Monstrous dust storm swallows Phoenix, plunges US city in near-total darkness
Sign up now: Get ST's newsletters delivered to your inbox
A massive wall of dust lumbers towards the Sky Harbor airport in Phoenix.
PHOTO: SKY HARBOR AIRPORT/FACEBOOK
Follow topic:
Phoenix “disappeared” late on Aug 25, swallowed by a massive wall of dust that plunged the south-western American city into near-zero visibility.
Videos posted on TikTok showed the dust storm – known as a haboob – lumbering towards Phoenix and then collapsing, slowly and inexorably, over the city.
From a distance, the wall resembled a dust-coloured tide; from within, visibility dropped to almost nothing.
Drivers on the interstates – advised by the National Weather Service to “pull aside, stay alive” – crawled forward or stopped altogether.

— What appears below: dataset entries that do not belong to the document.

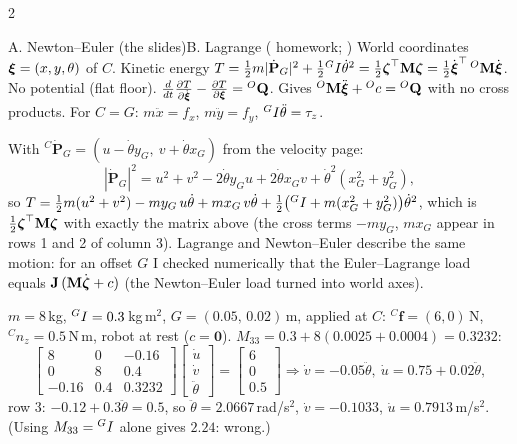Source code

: \begin{multicols}{2}
\begin{twoway}{A. Newton--Euler (the slides)}{B. Lagrange ( homework; \added)}
\tcblower
World coordinates $\wEx=(x,y,\theta)$ of $C$. Kinetic energy $T=\tfrac12m|\dot{\mathbf P}_G|^2+\tfrac12\wEI\dot\theta^2=\tfrac12\wEz^\top\mathbf M\wEz=\tfrac12\dot{\wEx}^\top\,{}^O\mathbf M\dot{\wEx}$. No potential (flat floor). $\frac{d}{dt}\frac{\partial T}{\partial\dot{\wEx}}-\frac{\partial T}{\partial\wEx}=\wEQO$. Gives ${}^O\mathbf M\ddot{\wEx}+{}^Oc=\wEQO$ with no cross products. For $C=G$: $m\ddot x=f_x$, $m\ddot y=f_y$, $\wEI\ddot\theta=\tau_z$.
\end{twoway}
\begin{deriv}
With ${}^C\dot{\mathbf P}_G=(u-\dot\theta y_G,\ v+\dot\theta x_G)$ from the velocity page:
\[|\dot{\mathbf P}_G|^2=u^2+v^2-2\dot\theta y_Gu+2\dot\theta x_Gv+\dot\theta^2(x_G^2+y_G^2),\]
so $T=\tfrac12m(u^2+v^2)-my_G\,u\dot\theta+mx_G\,v\dot\theta+\tfrac12\big(\wEI+m(x_G^2+y_G^2)\big)\dot\theta^2$, which is $\tfrac12\wEz^\top\mathbf M\wEz$ with exactly the matrix above (the cross terms $-my_G$, $mx_G$ appear in rows 1 and 2 of column 3). Lagrange and Newton--Euler describe the same motion: for an offset $G$ I checked numerically that the Euler--Lagrange load equals $\mathbf J\,(\mathbf M\dot{\wEz}+c)$ (the Newton--Euler load turned into world axes). \chk
\end{deriv}
\begin{worked}
$m=8$\,kg, $\wEI=0.3$\,kg\,m$^2$, $G=(0.05,\,0.02)$\,m, applied at $C$: ${}^C\mathbf f=(6,0)$\,N, ${}^Cn_z=0.5$\,N\,m, robot at rest ($c=\mathbf 0$). $M_{33}=0.3+8(0.0025+0.0004)=0.3232$:
\[\begin{bmatrix}8&0&-0.16\\0&8&0.4\\-0.16&0.4&0.3232\end{bmatrix}\begin{bmatrix}\dot u\\\dot v\\\ddot\theta\end{bmatrix}=\begin{bmatrix}6\\0\\0.5\end{bmatrix}\Rightarrow
\dot v=-0.05\ddot\theta,\ \dot u=0.75+0.02\ddot\theta,\]
row 3: $-0.12+0.3\ddot\theta=0.5$, so $\ddot\theta=\mathbf{2.0667}$\,rad/s$^2$, $\dot v=\mathbf{-0.1033}$, $\dot u=\mathbf{0.7913}$\,m/s$^2$. (Using $M_{33}=\wEI$ alone gives $2.24$: wrong.) \chk
\end{worked}


\end{multicols}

Then came the thunderstorm and gale-force winds.
Trees fell, roofs were ripped away, and a power outage spread across some 60,000 homes.
A connector bridge at the airport was shredded, and flights were grounded for about an hour.

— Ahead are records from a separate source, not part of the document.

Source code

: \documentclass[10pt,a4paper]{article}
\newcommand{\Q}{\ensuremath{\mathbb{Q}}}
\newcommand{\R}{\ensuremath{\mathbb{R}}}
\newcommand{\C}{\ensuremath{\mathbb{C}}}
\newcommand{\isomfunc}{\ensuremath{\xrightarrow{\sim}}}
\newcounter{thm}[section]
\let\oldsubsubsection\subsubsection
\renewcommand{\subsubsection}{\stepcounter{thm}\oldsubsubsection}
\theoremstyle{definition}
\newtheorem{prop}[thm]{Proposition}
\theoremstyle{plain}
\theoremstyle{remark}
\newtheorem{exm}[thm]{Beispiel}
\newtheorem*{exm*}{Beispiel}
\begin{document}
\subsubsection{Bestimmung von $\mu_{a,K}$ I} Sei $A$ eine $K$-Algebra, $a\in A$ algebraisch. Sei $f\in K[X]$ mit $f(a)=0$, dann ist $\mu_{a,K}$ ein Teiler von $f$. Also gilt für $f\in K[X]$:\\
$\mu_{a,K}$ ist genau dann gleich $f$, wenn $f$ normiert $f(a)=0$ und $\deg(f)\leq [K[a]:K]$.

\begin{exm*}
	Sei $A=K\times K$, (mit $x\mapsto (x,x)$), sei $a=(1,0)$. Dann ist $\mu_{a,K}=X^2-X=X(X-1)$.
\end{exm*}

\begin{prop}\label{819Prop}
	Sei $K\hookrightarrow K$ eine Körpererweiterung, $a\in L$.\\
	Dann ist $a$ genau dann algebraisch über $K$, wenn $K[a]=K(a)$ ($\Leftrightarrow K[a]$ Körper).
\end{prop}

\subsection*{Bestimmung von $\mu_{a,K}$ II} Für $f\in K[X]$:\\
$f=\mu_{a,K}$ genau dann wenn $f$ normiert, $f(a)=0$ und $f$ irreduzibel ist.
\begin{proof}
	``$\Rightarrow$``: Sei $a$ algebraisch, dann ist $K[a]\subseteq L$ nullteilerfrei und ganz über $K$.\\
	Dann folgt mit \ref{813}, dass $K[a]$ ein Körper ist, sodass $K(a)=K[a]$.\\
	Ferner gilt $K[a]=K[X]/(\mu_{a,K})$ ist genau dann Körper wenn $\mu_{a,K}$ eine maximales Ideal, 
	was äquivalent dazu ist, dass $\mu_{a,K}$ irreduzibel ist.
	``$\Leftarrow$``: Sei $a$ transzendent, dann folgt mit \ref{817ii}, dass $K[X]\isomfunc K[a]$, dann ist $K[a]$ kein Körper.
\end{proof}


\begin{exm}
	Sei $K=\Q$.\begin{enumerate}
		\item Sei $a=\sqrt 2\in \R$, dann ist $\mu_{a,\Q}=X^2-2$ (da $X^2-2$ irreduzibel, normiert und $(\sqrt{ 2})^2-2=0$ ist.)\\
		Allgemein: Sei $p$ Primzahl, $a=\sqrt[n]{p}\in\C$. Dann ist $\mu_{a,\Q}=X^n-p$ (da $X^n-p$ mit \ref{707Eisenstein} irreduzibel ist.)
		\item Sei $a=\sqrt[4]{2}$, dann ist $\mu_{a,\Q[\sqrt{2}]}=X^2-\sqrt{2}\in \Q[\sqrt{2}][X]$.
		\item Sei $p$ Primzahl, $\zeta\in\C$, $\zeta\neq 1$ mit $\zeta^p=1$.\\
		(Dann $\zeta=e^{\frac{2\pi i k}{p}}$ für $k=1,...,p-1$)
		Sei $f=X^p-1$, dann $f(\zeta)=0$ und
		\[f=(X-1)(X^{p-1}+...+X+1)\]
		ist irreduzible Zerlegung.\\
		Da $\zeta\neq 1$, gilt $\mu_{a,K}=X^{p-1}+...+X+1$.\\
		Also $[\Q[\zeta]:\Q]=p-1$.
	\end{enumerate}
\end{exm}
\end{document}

The scene repeated itself in Gilbert county, 35.4km south-east of Phoenix, where police warned of darkened intersections and tangled trees.
Arizona is no stranger to dust storms in its monsoon season, but the one on Aug 25 was memorable in its scale and theatricality.
Only days earlier, a similar storm had blown across the Black Rock Desert, where early arrivals for the Burning Man festival found themselves scrambling to secure tents and signage.
As attendees began arriving at the remote desert location on Aug 23, strong thunderstorm winds kicked up a dust plume, closing access roads and sending vendors scrambling to secure their tents.
“We had to take our sign down. We weren’t expecting that,” vendor Mike Chuda told CNN affiliate KTVN. “The wind was in such a perfect angle that it was bending our booth forward. So that was pretty wild.”